The Circumambulation of Cranham explores the richer narratives between the community of Cranham and their collective landscape: a suburbanised village on the outskirts of London. The community have embraced the Green Belt boundary, which has encompassed and protected their historic rural identity from further erosion. The residents reject the political grouping of their landscape into outer London and choose to root their identity in the ancient Essex landscapes that have been bequeathed to them.
At a time of national upheaval, the local community continues to reassure its identity, as it has for thousands of years. The ancient instruction of circumambulation, ‘to walk all the way around a place’, is therefore reconsidered as a process of self-discovery and communal celebration. England’s historic affinity to walking the land reveals the reiterative relationship that is community and manifested landscape; a cycle that we all in part belong to, within our past, present and future.
Inspired by the perambulatory beating of the bounds and the residents’ continued religious devotion, the walk follows the historic parish boundaries, now bisected into the parish of Cranham: Saint Luke’s (north) and Cranham: All Saints’ (south).
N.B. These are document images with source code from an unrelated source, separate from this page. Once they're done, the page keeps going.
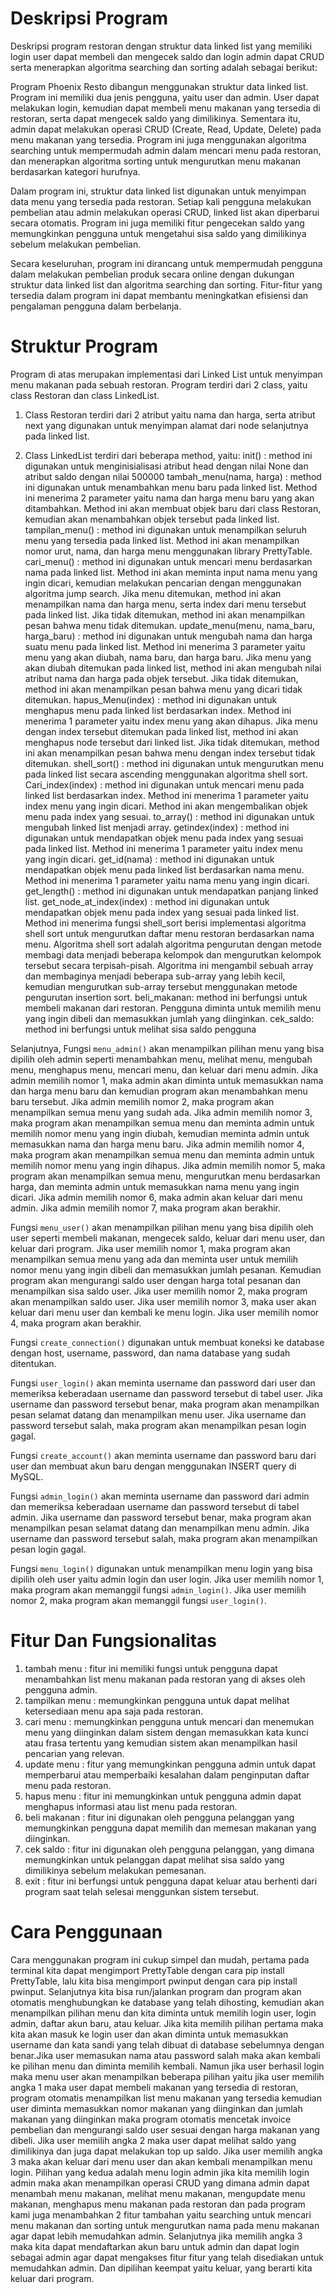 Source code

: # Deskripsi Program
Deskripsi program restoran dengan struktur data linked list yang memiliki login user dapat membeli dan mengecek saldo dan login admin dapat CRUD serta menerapkan algoritma searching dan sorting adalah sebagai berikut:

Program Phoenix Resto dibangun menggunakan struktur data linked list. Program ini memiliki dua jenis pengguna, yaitu user dan admin. User dapat melakukan login, kemudian dapat membeli menu makanan yang tersedia di restoran, serta dapat mengecek saldo yang dimilikinya. Sementara itu, admin dapat melakukan operasi CRUD (Create, Read, Update, Delete) pada menu makanan yang tersedia. Program ini juga menggunakan algoritma searching untuk mempermudah admin dalam mencari menu pada restoran, dan menerapkan algoritma sorting untuk mengurutkan menu makanan berdasarkan kategori hurufnya.

Dalam program ini, struktur data linked list digunakan untuk menyimpan data menu yang tersedia pada restoran. Setiap kali pengguna melakukan pembelian atau admin melakukan operasi CRUD, linked list akan diperbarui secara otomatis. Program ini juga memiliki fitur pengecekan saldo yang memungkinkan pengguna untuk mengetahui sisa saldo yang dimilikinya sebelum melakukan pembelian.

Secara keseluruhan, program ini dirancang untuk mempermudah pengguna dalam melakukan pembelian produk secara online dengan dukungan struktur data linked list dan algoritma searching dan sorting. Fitur-fitur yang tersedia dalam program ini dapat membantu meningkatkan efisiensi dan pengalaman pengguna dalam berbelanja.

# Struktur Program
Program di atas merupakan implementasi dari Linked List untuk menyimpan menu makanan pada sebuah restoran. Program terdiri dari 2 class, yaitu class Restoran dan class LinkedList.

1. Class Restoran terdiri dari 2 atribut yaitu nama dan harga, serta atribut next yang digunakan untuk menyimpan alamat dari node selanjutnya pada linked list.

2. Class LinkedList terdiri dari beberapa method, yaitu:
init() : method ini digunakan untuk menginisialisasi atribut head dengan nilai None dan atribut saldo dengan nilai 500000
tambah_menu(nama, harga) : method ini digunakan untuk menambahkan menu baru pada linked list. Method ini menerima 2 parameter yaitu nama dan harga menu baru yang akan ditambahkan. Method ini akan membuat objek baru dari class Restoran, kemudian akan menambahkan objek tersebut pada linked list.
tampilan_menu() : method ini digunakan untuk menampilkan seluruh menu yang tersedia pada linked list. Method ini akan menampilkan nomor urut, nama, dan harga menu menggunakan library PrettyTable.
cari_menu() : method ini digunakan untuk mencari menu berdasarkan nama pada linked list. Method ini akan meminta input nama menu yang ingin dicari, kemudian melakukan pencarian dengan menggunakan algoritma jump search. Jika menu ditemukan, method ini akan menampilkan nama dan harga menu, serta index dari menu tersebut pada linked list. Jika tidak ditemukan, method ini akan menampilkan pesan bahwa menu tidak ditemukan.
update_menu(menu, nama_baru, harga_baru) : method ini digunakan untuk mengubah nama dan harga suatu menu pada linked list. Method ini menerima 3 parameter yaitu menu yang akan diubah, nama baru, dan harga baru. Jika menu yang akan diubah ditemukan pada linked list, method ini akan mengubah nilai atribut nama dan harga pada objek tersebut. Jika tidak ditemukan, method ini akan menampilkan pesan bahwa menu yang dicari tidak ditemukan.
hapus_Menu(index) : method ini digunakan untuk menghapus menu pada linked list berdasarkan index. Method ini menerima 1 parameter yaitu index menu yang akan dihapus. Jika menu dengan index tersebut ditemukan pada linked list, method ini akan menghapus node tersebut dari linked list. Jika tidak ditemukan, method ini akan menampilkan pesan bahwa menu dengan index tersebut tidak ditemukan.
shell_sort() : method ini digunakan untuk mengurutkan menu pada linked list secara ascending menggunakan algoritma shell sort.
Cari_index(index) : method ini digunakan untuk mencari menu pada linked list berdasarkan index. Method ini menerima 1 parameter yaitu index menu yang ingin dicari. Method ini akan mengembalikan objek menu pada index yang sesuai.
to_array() : method ini digunakan untuk mengubah linked list menjadi array.
getindex(index) : method ini digunakan untuk mendapatkan objek menu pada index yang sesuai pada linked list. Method ini menerima 1 parameter yaitu index menu yang ingin dicari.
get_id(nama) : method ini digunakan untuk mendapatkan objek menu pada linked list berdasarkan nama menu. Method ini menerima 1 parameter yaitu nama menu yang ingin dicari.
get_length() : method ini digunakan untuk mendapatkan panjang linked list.
get_node_at_index(index) : method ini digunakan untuk mendapatkan objek menu pada index yang sesuai pada linked list. Method ini menerima fungsi shell_sort berisi implementasi algoritma shell sort untuk mengurutkan daftar menu restoran berdasarkan nama menu. Algoritma shell sort adalah algoritma pengurutan dengan metode membagi data menjadi beberapa kelompok dan mengurutkan kelompok tersebut secara terpisah-pisah. Algoritma ini mengambil sebuah array dan membaginya menjadi beberapa sub-array yang lebih kecil, kemudian mengurutkan sub-array tersebut menggunakan metode pengurutan insertion sort.
beli_makanan: method ini berfungsi untuk membeli makanan dari restoran. Pengguna diminta untuk memilih menu yang ingin dibeli dan memasukkan jumlah yang diinginkan.
cek_saldo: method ini berfungsi untuk melihat sisa saldo pengguna

Selanjutnya, Fungsi `menu_admin()` akan menampilkan pilihan menu yang bisa dipilih oleh admin seperti menambahkan menu, melihat menu, mengubah menu, menghapus menu, mencari menu, dan keluar dari menu admin.
Jika admin memilih nomor 1, maka admin akan diminta untuk memasukkan nama dan harga menu baru dan kemudian program akan menambahkan menu baru tersebut.
Jika admin memilih nomor 2, maka program akan menampilkan semua menu yang sudah ada.
Jika admin memilih nomor 3, maka program akan menampilkan semua menu dan meminta admin untuk memilih nomor menu yang ingin diubah, kemudian meminta admin untuk memasukkan nama dan harga menu baru.
Jika admin memilih nomor 4, maka program akan menampilkan semua menu dan meminta admin untuk memilih nomor menu yang ingin dihapus.
Jika admin memilih nomor 5, maka program akan menampilkan semua menu, mengurutkan menu berdasarkan harga, dan meminta admin untuk memasukkan nama menu yang ingin dicari.
Jika admin memilih nomor 6, maka admin akan keluar dari menu admin.
Jika admin memilih nomor 7, maka program akan berakhir.

Fungsi `menu_user()` akan menampilkan pilihan menu yang bisa dipilih oleh user seperti membeli makanan, mengecek saldo, keluar dari menu user, dan keluar dari program.
Jika user memilih nomor 1, maka program akan menampilkan semua menu yang ada dan meminta user untuk memilih nomor menu yang ingin dibeli dan memasukkan jumlah pesanan. Kemudian program akan mengurangi saldo user dengan harga total pesanan dan menampilkan sisa saldo user.
Jika user memilih nomor 2, maka program akan menampilkan saldo user.
Jika user memilih nomor 3, maka user akan keluar dari menu user dan kembali ke menu login.
Jika user memilih nomor 4, maka program akan berakhir.

Fungsi `create_connection()` digunakan untuk membuat koneksi ke database dengan host, username, password, dan nama database yang sudah ditentukan.

Fungsi `user_login()` akan meminta username dan password dari user dan memeriksa keberadaan username dan password tersebut di tabel user. Jika username dan password tersebut benar, maka program akan menampilkan pesan selamat datang dan menampilkan menu user. Jika username dan password tersebut salah, maka program akan menampilkan pesan login gagal.

Fungsi `create_account()` akan meminta username dan password baru dari user dan membuat akun baru dengan menggunakan INSERT query di MySQL.

Fungsi `admin_login()` akan meminta username dan password dari admin dan memeriksa keberadaan username dan password tersebut di tabel admin. Jika username dan password tersebut benar, maka program akan menampilkan pesan selamat datang dan menampilkan menu admin. Jika username dan password tersebut salah, maka program akan menampilkan pesan login gagal.

Fungsi `menu_login()` digunakan untuk menampilkan menu login yang bisa dipilih oleh user yaitu admin login dan user login. Jika user memilih nomor 1, maka program akan memanggil fungsi `admin_login()`. Jika user memilih nomor 2, maka program akan memanggil fungsi `user_login()`.



# Fitur Dan Fungsionalitas
1. tambah menu : fitur ini memiliki fungsi untuk pengguna dapat menambahkan list menu makanan pada restoran yang di akses oleh pengguna admin.
2. tampilkan menu : memungkinkan pengguna untuk dapat melihat ketersediaan menu apa saja pada restoran.
3. cari menu : memungkinkan pengguna untuk mencari dan menemukan menu yang diinginkan dalam sistem dengan memasukkan kata kunci atau frasa tertentu yang kemudian sistem akan menampilkan hasil pencarian yang relevan.
4. update menu : fitur yang memungkinkan pengguna admin untuk dapat memperbarui atau memperbaiki kesalahan dalam penginputan daftar menu pada restoran.
5. hapus menu : fitur ini memungkinkan untuk pengguna admin dapat menghapus informasi atau list menu pada restoran.
6. beli makanan : fitur ini digunakan oleh pengguna pelanggan yang memungkinkan pengguna dapat memilih dan memesan makanan yang diinginkan.
7. cek saldo : fitur ini digunakan oleh pengguna pelanggan, yang dimana memungkinkan untuk pelanggan dapat melihat sisa saldo yang dimilikinya sebelum melakukan pemesanan.
8. exit : fitur ini berfungsi untuk pengguna dapat keluar atau berhenti dari program saat telah selesai menggunkan sistem tersebut.


# Cara Penggunaan
 Cara menggunakan program ini cukup simpel dan mudah, pertama pada terminal kita dapat mengimport PrettyTable dengan cara pip install PrettyTable, lalu kita bisa mengimport pwinput dengan cara pip install pwinput. Selanjutnya kita bisa run/jalankan program  dan program akan otomatis menghubungkan ke database yang telah dihosting, kemudian akan menampilkan pilihan menu dan kita diminta untuk memilih login user, login admin, daftar akun baru, atau keluar. Jika kita memilih pilihan pertama maka kita akan masuk ke login user dan akan diminta untuk memasukkan username dan kata sandi yang telah dibuat di database sebelumnya dengan benar.Jika user memasukan nama atau password salah maka akan kembali ke pilihan menu dan diminta memilih kembali. Namun jika user berhasil login maka menu user akan menampilkan beberapa pilihan yaitu jika user memilih angka 1 maka user dapat membeli makanan yang tersedia di restoran, program otomatis menampilkan list menu makanan yang tersedia kemudian user diminta memasukkan nomor makanan yang diinginkan dan jumlah makanan yang diinginkan maka program otomatis mencetak invoice pembelian dan mengurangi saldo user sesuai dengan harga makanan yang dibeli. Jika user memilih angka 2 maka user dapat melihat saldo yang dimilikinya dan juga dapat melakukan top up saldo. Jika user memilih angka 3 maka akan keluar dari menu user dan akan kembali menampilkan menu login. Pilihan yang kedua adalah menu login admin jika kita memilih login admin maka akan menampilkan operasi CRUD yang dimana admin dapat menambah menu makanan, melihat menu makanan, mengupdate menu makanan, menghapus menu makanan pada restoran dan pada program kami juga menambahkan 2 fitur tambahan yaitu searching untuk mencari menu makanan dan sorting untuk mengurutkan nama pada menu makanan agar dapat lebih memudahkan admin. Selanjutnya jika  memilih angka 3 maka kita dapat mendaftarkan akun baru untuk admin dan dapat login sebagai admin agar dapat mengakses fitur fitur yang telah disediakan untuk memudahkan admin. Dan dipilihan keempat yaitu keluar, yang berarti kita keluar dari program.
Twenty-six alphabetical boundary markers, using A to M for All Saints’ and N to Z for St Luke’s, denote the circular itinerary. The future civic functions of the village relocate from the now suburbanised centre to the rural boundary markers, as the residents and local council embark on a collective community experiment.
The community functions celebrate Cranham’s rural identity and have a secondary political function that aims to unite and humanise these necessary modern day services. As the community roam their landscape they visit the bakery or the town hall as part of their habitual routine, while annually completing the full celebratory circumambulation. The residents collectively walk their boundary and connect with their affiliated landscape as the cycle once again re-centres their identity: as inhabitants of the landscape they belong to.